Segment Start: DATA SHOWN

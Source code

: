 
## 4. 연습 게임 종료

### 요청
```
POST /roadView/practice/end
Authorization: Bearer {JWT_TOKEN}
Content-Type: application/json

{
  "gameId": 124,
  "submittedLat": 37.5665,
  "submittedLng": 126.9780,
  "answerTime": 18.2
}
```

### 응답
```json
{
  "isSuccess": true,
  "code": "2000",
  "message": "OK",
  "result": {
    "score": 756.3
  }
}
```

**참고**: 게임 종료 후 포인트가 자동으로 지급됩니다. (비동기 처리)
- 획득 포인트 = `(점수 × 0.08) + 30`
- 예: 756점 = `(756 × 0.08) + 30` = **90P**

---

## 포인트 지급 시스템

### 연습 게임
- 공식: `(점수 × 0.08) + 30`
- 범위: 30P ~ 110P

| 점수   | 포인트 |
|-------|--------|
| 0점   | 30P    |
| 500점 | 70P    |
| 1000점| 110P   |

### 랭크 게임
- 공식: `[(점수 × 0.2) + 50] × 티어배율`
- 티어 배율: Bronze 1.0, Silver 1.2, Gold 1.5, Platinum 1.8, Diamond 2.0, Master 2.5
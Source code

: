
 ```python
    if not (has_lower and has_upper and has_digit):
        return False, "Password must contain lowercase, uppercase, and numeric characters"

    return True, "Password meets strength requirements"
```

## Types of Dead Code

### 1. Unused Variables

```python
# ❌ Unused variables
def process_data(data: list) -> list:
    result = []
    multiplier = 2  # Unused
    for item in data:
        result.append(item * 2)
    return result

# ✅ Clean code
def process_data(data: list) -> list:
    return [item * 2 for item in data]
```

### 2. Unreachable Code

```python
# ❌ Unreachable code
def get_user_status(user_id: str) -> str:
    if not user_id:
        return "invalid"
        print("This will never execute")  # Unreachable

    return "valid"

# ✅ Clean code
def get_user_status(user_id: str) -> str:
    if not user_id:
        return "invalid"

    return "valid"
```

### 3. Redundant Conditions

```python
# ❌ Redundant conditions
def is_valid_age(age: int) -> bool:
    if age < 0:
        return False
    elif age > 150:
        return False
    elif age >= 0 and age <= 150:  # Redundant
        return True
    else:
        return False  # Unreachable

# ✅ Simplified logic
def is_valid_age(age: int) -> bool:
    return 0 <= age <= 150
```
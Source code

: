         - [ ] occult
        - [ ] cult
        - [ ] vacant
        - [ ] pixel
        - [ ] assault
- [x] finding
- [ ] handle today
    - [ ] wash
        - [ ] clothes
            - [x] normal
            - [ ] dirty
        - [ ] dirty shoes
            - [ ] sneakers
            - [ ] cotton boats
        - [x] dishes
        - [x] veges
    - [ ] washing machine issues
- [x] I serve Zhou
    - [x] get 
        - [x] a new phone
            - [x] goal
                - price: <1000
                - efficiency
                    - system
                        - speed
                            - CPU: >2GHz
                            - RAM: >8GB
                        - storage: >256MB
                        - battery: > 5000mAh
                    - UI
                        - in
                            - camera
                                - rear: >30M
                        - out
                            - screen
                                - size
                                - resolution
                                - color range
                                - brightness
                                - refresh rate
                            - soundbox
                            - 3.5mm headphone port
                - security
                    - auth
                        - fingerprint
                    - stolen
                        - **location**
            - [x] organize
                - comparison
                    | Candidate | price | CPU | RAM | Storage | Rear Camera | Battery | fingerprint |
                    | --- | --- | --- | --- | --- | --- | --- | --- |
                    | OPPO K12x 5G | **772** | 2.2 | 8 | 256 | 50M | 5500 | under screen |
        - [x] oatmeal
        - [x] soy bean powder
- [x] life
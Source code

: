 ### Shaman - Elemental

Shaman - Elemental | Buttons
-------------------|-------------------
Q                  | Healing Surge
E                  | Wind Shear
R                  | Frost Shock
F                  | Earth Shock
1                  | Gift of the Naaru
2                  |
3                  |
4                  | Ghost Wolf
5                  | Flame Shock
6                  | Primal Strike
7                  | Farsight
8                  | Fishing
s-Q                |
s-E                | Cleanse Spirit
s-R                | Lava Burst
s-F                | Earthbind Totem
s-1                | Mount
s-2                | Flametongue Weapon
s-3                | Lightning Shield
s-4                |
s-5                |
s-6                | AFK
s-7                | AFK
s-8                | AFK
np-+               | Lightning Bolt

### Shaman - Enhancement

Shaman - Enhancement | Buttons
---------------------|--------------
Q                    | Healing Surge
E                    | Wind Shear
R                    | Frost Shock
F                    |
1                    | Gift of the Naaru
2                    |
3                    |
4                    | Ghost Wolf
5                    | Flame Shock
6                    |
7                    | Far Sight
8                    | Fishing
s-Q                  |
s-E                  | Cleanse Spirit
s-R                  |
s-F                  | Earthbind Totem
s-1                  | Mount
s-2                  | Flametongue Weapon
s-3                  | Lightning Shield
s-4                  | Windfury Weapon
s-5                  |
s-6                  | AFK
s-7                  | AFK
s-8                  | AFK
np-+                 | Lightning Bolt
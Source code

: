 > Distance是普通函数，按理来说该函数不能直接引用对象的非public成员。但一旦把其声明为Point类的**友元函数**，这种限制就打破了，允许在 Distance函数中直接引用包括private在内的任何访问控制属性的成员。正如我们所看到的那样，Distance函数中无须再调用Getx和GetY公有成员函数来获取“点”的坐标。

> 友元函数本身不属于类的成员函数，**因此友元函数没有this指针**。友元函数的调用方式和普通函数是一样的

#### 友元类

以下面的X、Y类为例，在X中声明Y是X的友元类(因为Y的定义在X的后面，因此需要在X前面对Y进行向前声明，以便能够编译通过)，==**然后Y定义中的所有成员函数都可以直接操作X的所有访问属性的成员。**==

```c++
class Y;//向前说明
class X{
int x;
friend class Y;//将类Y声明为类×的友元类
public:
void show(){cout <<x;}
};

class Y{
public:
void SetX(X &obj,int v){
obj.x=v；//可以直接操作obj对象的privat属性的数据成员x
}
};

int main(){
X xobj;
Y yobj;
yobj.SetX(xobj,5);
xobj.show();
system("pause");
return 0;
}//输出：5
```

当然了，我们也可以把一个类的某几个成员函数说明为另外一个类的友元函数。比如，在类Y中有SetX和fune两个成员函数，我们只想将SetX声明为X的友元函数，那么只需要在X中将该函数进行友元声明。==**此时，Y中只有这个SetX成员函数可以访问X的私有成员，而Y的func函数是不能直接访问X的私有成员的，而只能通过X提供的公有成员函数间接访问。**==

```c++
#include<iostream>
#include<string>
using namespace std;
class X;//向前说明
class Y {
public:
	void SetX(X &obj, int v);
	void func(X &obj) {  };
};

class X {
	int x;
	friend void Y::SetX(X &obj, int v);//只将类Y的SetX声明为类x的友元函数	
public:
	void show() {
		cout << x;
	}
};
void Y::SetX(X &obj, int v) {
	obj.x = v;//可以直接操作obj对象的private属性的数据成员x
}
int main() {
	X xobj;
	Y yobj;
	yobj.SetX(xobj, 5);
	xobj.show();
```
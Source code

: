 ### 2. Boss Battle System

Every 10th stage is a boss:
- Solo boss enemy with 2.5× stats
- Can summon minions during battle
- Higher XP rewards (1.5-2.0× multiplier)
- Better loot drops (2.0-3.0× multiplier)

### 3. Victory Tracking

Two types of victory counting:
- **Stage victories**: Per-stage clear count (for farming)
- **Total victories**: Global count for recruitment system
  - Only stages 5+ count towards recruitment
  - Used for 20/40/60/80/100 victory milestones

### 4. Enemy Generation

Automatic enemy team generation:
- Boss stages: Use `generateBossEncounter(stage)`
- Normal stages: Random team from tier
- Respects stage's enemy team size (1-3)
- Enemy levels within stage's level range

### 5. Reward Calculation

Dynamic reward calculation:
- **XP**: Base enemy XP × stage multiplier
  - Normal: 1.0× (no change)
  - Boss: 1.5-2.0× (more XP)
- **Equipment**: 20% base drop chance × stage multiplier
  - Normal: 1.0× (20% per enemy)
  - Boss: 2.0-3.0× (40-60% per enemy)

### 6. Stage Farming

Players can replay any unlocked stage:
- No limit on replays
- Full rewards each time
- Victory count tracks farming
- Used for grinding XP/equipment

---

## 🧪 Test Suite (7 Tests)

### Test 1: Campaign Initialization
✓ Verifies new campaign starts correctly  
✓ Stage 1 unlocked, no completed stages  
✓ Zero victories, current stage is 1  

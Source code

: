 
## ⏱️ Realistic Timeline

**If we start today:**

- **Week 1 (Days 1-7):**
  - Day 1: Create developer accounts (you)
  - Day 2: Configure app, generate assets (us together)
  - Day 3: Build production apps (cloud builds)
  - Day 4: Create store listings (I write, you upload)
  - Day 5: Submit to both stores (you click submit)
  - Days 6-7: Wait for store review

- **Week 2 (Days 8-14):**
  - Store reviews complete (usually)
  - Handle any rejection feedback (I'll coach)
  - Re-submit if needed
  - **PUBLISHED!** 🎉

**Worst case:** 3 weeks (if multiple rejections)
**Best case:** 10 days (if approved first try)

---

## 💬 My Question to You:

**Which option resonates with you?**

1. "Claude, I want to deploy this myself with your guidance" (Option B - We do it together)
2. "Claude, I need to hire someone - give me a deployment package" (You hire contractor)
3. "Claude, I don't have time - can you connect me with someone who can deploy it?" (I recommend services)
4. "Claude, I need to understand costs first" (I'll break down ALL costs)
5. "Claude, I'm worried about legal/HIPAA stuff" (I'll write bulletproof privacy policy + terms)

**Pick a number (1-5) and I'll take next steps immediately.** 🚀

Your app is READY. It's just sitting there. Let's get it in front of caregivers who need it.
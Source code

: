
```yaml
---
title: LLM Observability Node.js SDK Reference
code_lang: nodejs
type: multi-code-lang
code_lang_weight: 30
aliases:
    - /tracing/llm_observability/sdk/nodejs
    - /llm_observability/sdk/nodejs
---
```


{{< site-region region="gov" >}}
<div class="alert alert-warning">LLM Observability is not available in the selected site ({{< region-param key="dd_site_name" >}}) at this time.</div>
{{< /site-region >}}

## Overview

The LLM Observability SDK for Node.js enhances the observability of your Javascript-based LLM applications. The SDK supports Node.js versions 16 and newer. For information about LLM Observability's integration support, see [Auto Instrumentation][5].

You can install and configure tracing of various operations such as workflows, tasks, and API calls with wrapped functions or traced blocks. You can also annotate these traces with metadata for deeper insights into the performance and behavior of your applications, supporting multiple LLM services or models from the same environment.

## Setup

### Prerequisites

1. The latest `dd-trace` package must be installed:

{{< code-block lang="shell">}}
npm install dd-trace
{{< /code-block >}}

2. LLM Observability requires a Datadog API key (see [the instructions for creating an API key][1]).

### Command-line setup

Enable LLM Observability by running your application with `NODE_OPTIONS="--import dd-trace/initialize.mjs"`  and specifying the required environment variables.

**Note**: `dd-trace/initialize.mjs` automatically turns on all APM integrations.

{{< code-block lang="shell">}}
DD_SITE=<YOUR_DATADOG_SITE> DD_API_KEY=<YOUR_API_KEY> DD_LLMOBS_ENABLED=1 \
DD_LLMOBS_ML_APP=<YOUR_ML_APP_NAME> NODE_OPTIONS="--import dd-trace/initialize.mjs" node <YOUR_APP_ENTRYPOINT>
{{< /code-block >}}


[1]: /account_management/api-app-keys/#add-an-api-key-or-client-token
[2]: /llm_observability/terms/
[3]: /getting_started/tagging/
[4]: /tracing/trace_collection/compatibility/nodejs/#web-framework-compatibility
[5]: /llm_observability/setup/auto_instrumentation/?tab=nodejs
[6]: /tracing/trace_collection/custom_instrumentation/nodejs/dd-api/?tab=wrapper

Segment End: DATA SHOWN

> _YOUR ASSIGNMENT_: Copy all lines from the entries that contain the word "Gift".

> _YOUR RESPONSE_:
1                  | Gift of the Naaru
1                    | Gift of the Naaru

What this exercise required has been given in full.